Estudos recentes sugerem que as intervenções destinadas a promover a resiliência dos médicos têm sido associadas a benefícios relevantes. Os resultados de um estudo efectuado por Angelopoulou et al. 2022 mostram que os médicos podem beneficiar em termos de resiliência pessoal se participarem durante mais de uma semana numa medida especificamente concebida para esse efeito [11].
Mensagens Take-Home
- Num estudo publicado em 2022 por Philippou et al. uma elevada resiliência em doentes com DII foi associada a uma menor ansiedade e a gravidade da ansiedade diminuiu de forma análoga ao aumento da resiliência [3].
- Num estudo também publicado no ano passado por Ghulam et al.

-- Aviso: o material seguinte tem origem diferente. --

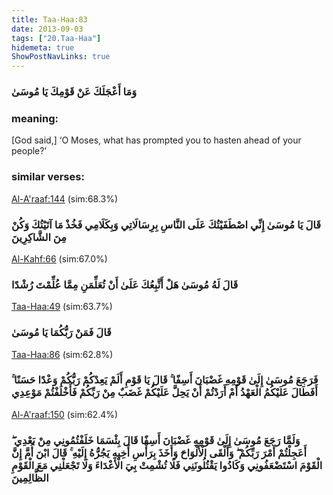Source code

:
 ```yaml
---
title: Taa-Haa:83
date: 2013-09-03
tags: ["20.Taa-Haa"]
hidemeta: true 
ShowPostNavLinks: true 
---
```

### وَمَا أَعْجَلَكَ عَنْ قَوْمِكَ يَا مُوسَىٰ
### meaning: 
[God said,] ‘O Moses, what has prompted you to hasten ahead of your people?’
### similar verses: 

[Al-A'raaf:144](/7/144) (sim:68.3%)

### قَالَ يَا مُوسَىٰ إِنِّي اصْطَفَيْتُكَ عَلَى النَّاسِ بِرِسَالَاتِي وَبِكَلَامِي فَخُذْ مَا آتَيْتُكَ وَكُنْ مِنَ الشَّاكِرِينَ

[Al-Kahf:66](/18/66) (sim:67.0%)

### قَالَ لَهُ مُوسَىٰ هَلْ أَتَّبِعُكَ عَلَىٰ أَنْ تُعَلِّمَنِ مِمَّا عُلِّمْتَ رُشْدًا

[Taa-Haa:49](/20/49) (sim:63.7%)

### قَالَ فَمَنْ رَبُّكُمَا يَا مُوسَىٰ

[Taa-Haa:86](/20/86) (sim:62.8%)

### فَرَجَعَ مُوسَىٰ إِلَىٰ قَوْمِهِ غَضْبَانَ أَسِفًا ۚ قَالَ يَا قَوْمِ أَلَمْ يَعِدْكُمْ رَبُّكُمْ وَعْدًا حَسَنًا ۚ أَفَطَالَ عَلَيْكُمُ الْعَهْدُ أَمْ أَرَدْتُمْ أَنْ يَحِلَّ عَلَيْكُمْ غَضَبٌ مِنْ رَبِّكُمْ فَأَخْلَفْتُمْ مَوْعِدِي

[Al-A'raaf:150](/7/150) (sim:62.4%)

### وَلَمَّا رَجَعَ مُوسَىٰ إِلَىٰ قَوْمِهِ غَضْبَانَ أَسِفًا قَالَ بِئْسَمَا خَلَفْتُمُونِي مِنْ بَعْدِي ۖ أَعَجِلْتُمْ أَمْرَ رَبِّكُمْ ۖ وَأَلْقَى الْأَلْوَاحَ وَأَخَذَ بِرَأْسِ أَخِيهِ يَجُرُّهُ إِلَيْهِ ۚ قَالَ ابْنَ أُمَّ إِنَّ الْقَوْمَ اسْتَضْعَفُونِي وَكَادُوا يَقْتُلُونَنِي فَلَا تُشْمِتْ بِيَ الْأَعْدَاءَ وَلَا تَجْعَلْنِي مَعَ الْقَوْمِ الظَّالِمِينَ
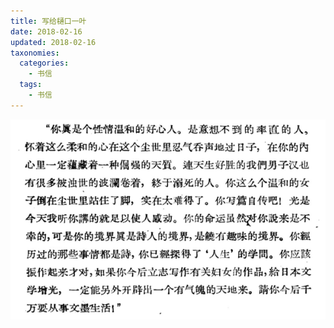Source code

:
 ```yaml
---
title: 写给樋口一叶
date: 2018-02-16
updated: 2018-02-16
taxonomies:
  categories:
    - 书信
  tags:
    - 书信
---
```


![alt text](image.png)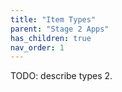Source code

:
 ```yaml
---
title: "Item Types"
parent: "Stage 2 Apps"
has_children: true
nav_order: 1
---
```


TODO: describe types 2.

Foram investigadas as possíveis relações entre a resiliência e as doenças cardiovasculares e os distúrbios metabólicos [4].
- A resiliência é também um tema cada vez mais relevante para os profissionais de saúde, como os médicos, e não apenas no contexto da medicina geral. A investigação científica mostra, entre outras coisas, que a resiliência está negativamente correlacionada com o stress emocional e que as intervenções para promover a resiliência têm efeitos benéficos [10,11].
Literatura:
- “Resilienz in der Allgemeinmedizin”, Hot Topic: Psychosomatik, Prof. Dr. med. Claas Lahmann, Praxis Update, Berlim, 28-29.04.2023.
- Seligman M: Flourish. Nova Iorque, NY; Free Press: 2011.
- Philippou A, et al: Altos níveis de resiliência psicológica estão associados à diminuição da ansiedade na doença inflamatória intestinal. Inflamm Bowel Dis 2022;28: 888-894.
- Ghulam A, et al: Resiliência Psicológica, Doença Cardiovascular e Distúrbios Metabólicos: Uma Revisão Sistemática. Front Psychol 2022;13: 817298.
- Bergh C, et al: Resiliência ao stress em adolescentes do sexo masculino e risco subsequente de AVC: estudo de coorte. J Neurol Neurosurg Psychiatry 2014; 85: 1331-1336.
- Bergh C, et al: Resiliência ao stress e aptidão física na adolescência e risco de doença coronária na meia-idade. Heart 2015; 101: 623-629.
- Robertson J, et al: Perturbações mentais e resiliência ao stress na adolescência e risco a longo prazo de insuficiência cardíaca precoce entre homens suecos. Int J Cardiol 2017; 243: 326-331.
- Bonaccio M, et al: A dieta do tipo mediterrânico está associada a uma maior resiliência psicológica numa população adulta em geral: resultados do estudo Moli-sani. Eur J Clin Nutr 2018; 72: 154-160.
- Felix AS, et al: Estresse, resiliência e risco de doença cardiovascular entre mulheres negras: resultados da iniciativa de saúde da mulher. Circ Cardiovasc Qual Outcomes 2019; 12: e005284.
- Kaleta FO, et al: Cognitive mechanisms and resilience in UK-based general practitioners: cross-sectional findings (Mecanismos cognitivos e resiliência em médicos de clínica geral baseados no Reino Unido: resultados transversais). Occup Med (Lond) 2023;73(2): 91-96.
- Angelopoulou P, Panagopoulou E: Resilience interventions in physicians: A systematic review and meta-analysis. Appl Psychol Health Well Being 2022; 14(1): 3-25.